#### [Work item]
Leaving out the images, reproduce every line of the data that follows exactly.

Items listed in a dataset:
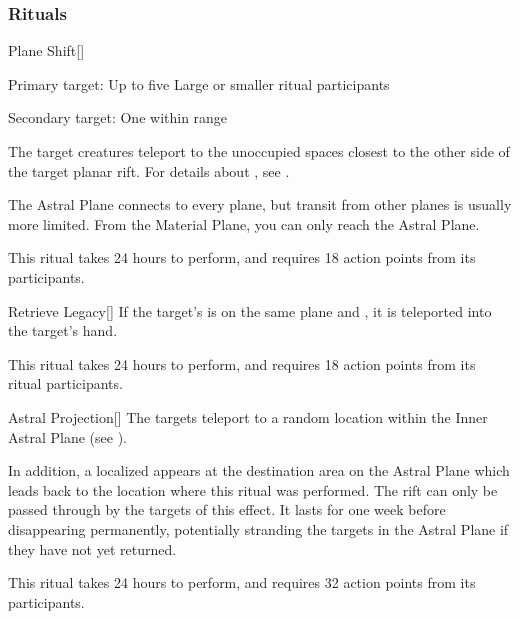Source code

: \subsubsection{Rituals}


\lowercase{\hypertarget{spell:Plane Shift}{}}\label{spell:Plane Shift}
\begin{apability}[Rank 4]{\hypertarget{spell:Plane Shift}{Plane Shift}}[]

Primary target: Up to five Large or smaller ritual participants
\par\noindent
Secondary target: One  within \rngmed range

The target creatures teleport to the unoccupied spaces closest to the other side of the target planar rift.
For details about , see .

The Astral Plane connects to every plane, but transit from other planes is usually more limited.
From the Material Plane, you can only reach the Astral Plane.

This ritual takes 24 hours to perform, and requires 18 action points from its participants.
\end{apability}
\vspace{0.25em}



\lowercase{\hypertarget{spell:Retrieve Legacy}{}}\label{spell:Retrieve Legacy}
\begin{apability}[Rank 4]{\hypertarget{spell:Retrieve Legacy}{Retrieve Legacy}}[]
If the target's  is on the same plane and , it is teleported into the target's hand.

This ritual takes 24 hours to perform, and requires 18 action points from its ritual participants.
\end{apability}
\vspace{0.25em}



\lowercase{\hypertarget{spell:Astral Projection}{}}\label{spell:Astral Projection}
\begin{apability}[Rank 5]{\hypertarget{spell:Astral Projection}{Astral Projection}}[]
The targets teleport to a random location within the Inner Astral Plane (see ).

In addition, a localized  appears at the destination area on the Astral Plane which leads back to the location where this ritual was performed.
The rift can only be passed through by the targets of this effect.
It lasts for one week before disappearing permanently, potentially stranding the targets in the Astral Plane if they have not yet returned.

This ritual takes 24 hours to perform, and requires 32 action points from its participants.
\end{apability}
\vspace{0.25em}



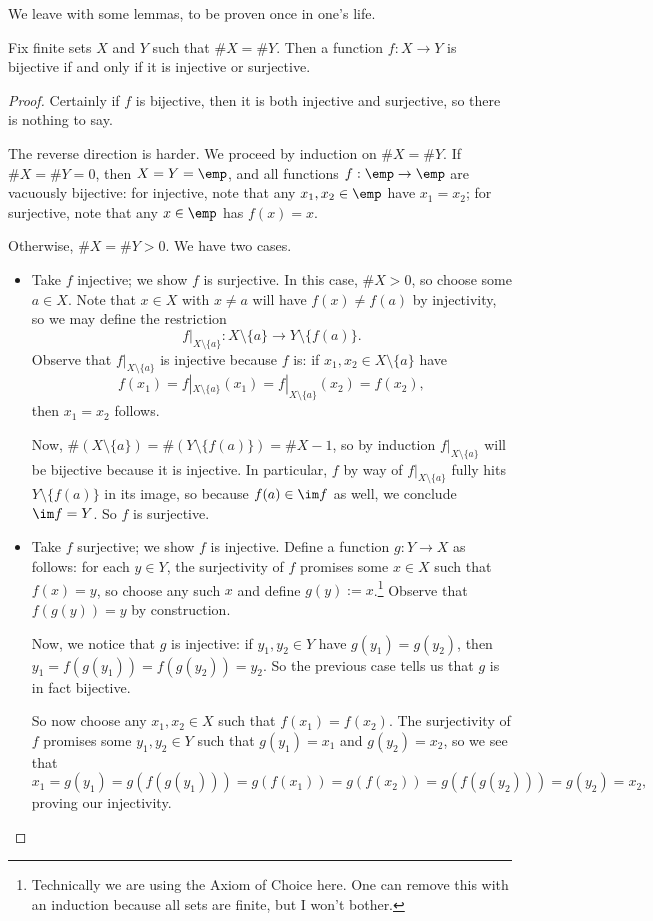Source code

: We leave with some lemmas, to be proven once in one's life.
\begin{lemma}
	Fix finite sets $X$ and $Y$ such that $\#X=\#Y$. Then a function $f:X\to Y$ is bijective if and only if it is injective or surjective.
\end{lemma}
\begin{proof}
	Certainly if $f$ is bijective, then it is both injective and surjective, so there is nothing to say.
	
	The reverse direction is harder. We proceed by induction on $\#X=\#Y$. If $\#X=\#Y=0$, then $X=Y=\emp$, and all functions $f:\emp\to\emp$ are vacuously bijective: for injective, note that any $x_1,x_2\in\emp$ have $x_1=x_2$; for surjective, note that any $x\in\emp$ has $f(x)=x$.

	Otherwise, $\#X=\#Y>0$. We have two cases.
	\begin{itemize}
		\item Take $f$ injective; we show $f$ is surjective. In this case, $\#X>0$, so choose some $a\in X$. Note that $x\in X$ with $x\ne a$ will have $f(x)\ne f(a)$ by injectivity, so we may define the restriction
		\[f|_{X\setminus\{a\}}:X\setminus\{a\}\to Y\setminus\{f(a)\}.\]
		Observe that $f|_{X\setminus\{a\}}$ is injective because $f$ is: if $x_1,x_2\in X\setminus\{a\}$ have
		\[f(x_1)=f|_{X\setminus\{a\}}(x_1)=f|_{X\setminus\{a\}}(x_2)=f(x_2),\]
		then $x_1=x_2$ follows.
		
		Now, $\#(X\setminus\{a\})=\#(Y\setminus\{f(a)\})=\#X-1$, so by induction $f|_{X\setminus\{a\}}$ will be bijective because it is injective. In particular, $f$ by way of $f|_{X\setminus\{a\}}$ fully hits $Y\setminus\{f(a)\}$ in its image, so because $f(a)\in\im f$ as well, we conclude $\im f=Y$. So $f$ is surjective.

		\item Take $f$ surjective; we show $f$ is injective. Define a function $g:Y\to X$ as follows: for each $y\in Y$, the surjectivity of $f$ promises some $x\in X$ such that $f(x)=y$, so choose any such $x$ and define $g(y):=x$.\footnote{Technically we are using the Axiom of Choice here. One can remove this with an induction because all sets are finite, but I won't bother.} Observe that $f(g(y))=y$ by construction.

		Now, we notice that $g$ is injective: if $y_1,y_2\in Y$ have $g(y_1)=g(y_2)$, then $y_1=f(g(y_1))=f(g(y_2))=y_2$. So the previous case tells us that $g$ is in fact bijective.

		So now choose any $x_1,x_2\in X$ such that $f(x_1)=f(x_2)$. The surjectivity of $f$ promises some $y_1,y_2\in Y$ such that $g(y_1)=x_1$ and $g(y_2)=x_2$, so we see that
		\[x_1=g(y_1)=g(f(g(y_1)))=g(f(x_1))=g(f(x_2))=g(f(g(y_2)))=g(y_2)=x_2,\]
		proving our injectivity.
		\qedhere
	\end{itemize}
\end{proof}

#### [Written solution]
Source code

: \subsubsection{Rituals}


\lowercase{\hypertarget{spell:Plane Shift}{}}\label{spell:Plane Shift}
\begin{apability}[Rank 4]{\hypertarget{spell:Plane Shift}{Plane Shift}}[]

Primary target: Up to five Large or smaller ritual participants
\par\noindent
Secondary target: One  within \rngmed range

The target creatures teleport to the unoccupied spaces closest to the other side of the target planar rift.
For details about , see .

The Astral Plane connects to every plane, but transit from other planes is usually more limited.
From the Material Plane, you can only reach the Astral Plane.

This ritual takes 24 hours to perform, and requires 18 action points from its participants.
\end{apability}
\vspace{0.25em}



\lowercase{\hypertarget{spell:Retrieve Legacy}{}}\label{spell:Retrieve Legacy}
\begin{apability}[Rank 4]{\hypertarget{spell:Retrieve Legacy}{Retrieve Legacy}}[]
If the target's  is on the same plane and , it is teleported into the target's hand.

This ritual takes 24 hours to perform, and requires 18 action points from its ritual participants.
\end{apability}
\vspace{0.25em}



\lowercase{\hypertarget{spell:Astral Projection}{}}\label{spell:Astral Projection}
\begin{apability}[Rank 5]{\hypertarget{spell:Astral Projection}{Astral Projection}}[]
The targets teleport to a random location within the Inner Astral Plane (see ).

In addition, a localized  appears at the destination area on the Astral Plane which leads back to the location where this ritual was performed.
The rift can only be passed through by the targets of this effect.
It lasts for one week before disappearing permanently, potentially stranding the targets in the Astral Plane if they have not yet returned.

This ritual takes 24 hours to perform, and requires 32 action points from its participants.
\end{apability}
\vspace{0.25em}



Source code

: We leave with some lemmas, to be proven once in one's life.
\begin{lemma}
	Fix finite sets $X$ and $Y$ such that $\#X=\#Y$. Then a function $f:X\to Y$ is bijective if and only if it is injective or surjective.
\end{lemma}
\begin{proof}
	Certainly if $f$ is bijective, then it is both injective and surjective, so there is nothing to say.
	
	The reverse direction is harder. We proceed by induction on $\#X=\#Y$. If $\#X=\#Y=0$, then $X=Y=\emp$, and all functions $f:\emp\to\emp$ are vacuously bijective: for injective, note that any $x_1,x_2\in\emp$ have $x_1=x_2$; for surjective, note that any $x\in\emp$ has $f(x)=x$.

	Otherwise, $\#X=\#Y>0$. We have two cases.
	\begin{itemize}
		\item Take $f$ injective; we show $f$ is surjective. In this case, $\#X>0$, so choose some $a\in X$. Note that $x\in X$ with $x\ne a$ will have $f(x)\ne f(a)$ by injectivity, so we may define the restriction
		\[f|_{X\setminus\{a\}}:X\setminus\{a\}\to Y\setminus\{f(a)\}.\]
		Observe that $f|_{X\setminus\{a\}}$ is injective because $f$ is: if $x_1,x_2\in X\setminus\{a\}$ have
		\[f(x_1)=f|_{X\setminus\{a\}}(x_1)=f|_{X\setminus\{a\}}(x_2)=f(x_2),\]
		then $x_1=x_2$ follows.
		
		Now, $\#(X\setminus\{a\})=\#(Y\setminus\{f(a)\})=\#X-1$, so by induction $f|_{X\setminus\{a\}}$ will be bijective because it is injective. In particular, $f$ by way of $f|_{X\setminus\{a\}}$ fully hits $Y\setminus\{f(a)\}$ in its image, so because $f(a)\in\im f$ as well, we conclude $\im f=Y$. So $f$ is surjective.

		\item Take $f$ surjective; we show $f$ is injective. Define a function $g:Y\to X$ as follows: for each $y\in Y$, the surjectivity of $f$ promises some $x\in X$ such that $f(x)=y$, so choose any such $x$ and define $g(y):=x$.\footnote{Technically we are using the Axiom of Choice here. One can remove this with an induction because all sets are finite, but I won't bother.} Observe that $f(g(y))=y$ by construction.

		Now, we notice that $g$ is injective: if $y_1,y_2\in Y$ have $g(y_1)=g(y_2)$, then $y_1=f(g(y_1))=f(g(y_2))=y_2$. So the previous case tells us that $g$ is in fact bijective.

		So now choose any $x_1,x_2\in X$ such that $f(x_1)=f(x_2)$. The surjectivity of $f$ promises some $y_1,y_2\in Y$ such that $g(y_1)=x_1$ and $g(y_2)=x_2$, so we see that
		\[x_1=g(y_1)=g(f(g(y_1)))=g(f(x_1))=g(f(x_2))=g(f(g(y_2)))=g(y_2)=x_2,\]
		proving our injectivity.
		\qedhere
	\end{itemize}
\end{proof}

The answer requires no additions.